(Materials provided Opens)
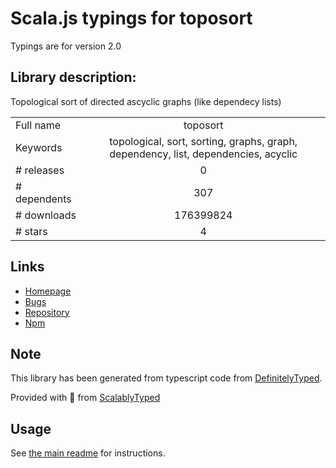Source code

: 
# Scala.js typings for toposort

Typings are for version 2.0

## Library description:
Topological sort of directed ascyclic graphs (like dependecy lists)

|                    |                 |
| ------------------ | :-------------: |
| Full name          | toposort |
| Keywords           | topological, sort, sorting, graphs, graph, dependency, list, dependencies, acyclic |
| # releases         | 0 |
| # dependents       | 307 |
| # downloads        | 176399824 |
| # stars            | 4 |

## Links
- [Homepage](https://github.com/marcelklehr/toposort#readme)
- [Bugs](https://github.com/marcelklehr/toposort/issues)
- [Repository](https://github.com/marcelklehr/toposort)
- [Npm](https://www.npmjs.com/package/toposort)
    


## Note
This library has been generated from typescript code from [DefinitelyTyped](https://definitelytyped.org).

Provided with :purple_heart: from [ScalablyTyped](https://github.com/oyvindberg/ScalablyTyped)

## Usage
See [the main readme](../../readme.md) for instructions.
(Materials provided Closes)
Task goal >>
Reply with one number only, the count of lines above that hold the string "github".

Problem solution >>
4